Plain-text document sources
►

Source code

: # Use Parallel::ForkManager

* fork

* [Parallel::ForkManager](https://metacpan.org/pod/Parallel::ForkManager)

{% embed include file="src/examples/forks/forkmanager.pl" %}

◄

Line by line, retype the data exactly as written.

* Exercise response:
Source code

: # Use Parallel::ForkManager

* fork

* [Parallel::ForkManager](https://metacpan.org/pod/Parallel::ForkManager)

{% embed include file="src/examples/forks/forkmanager.pl" %}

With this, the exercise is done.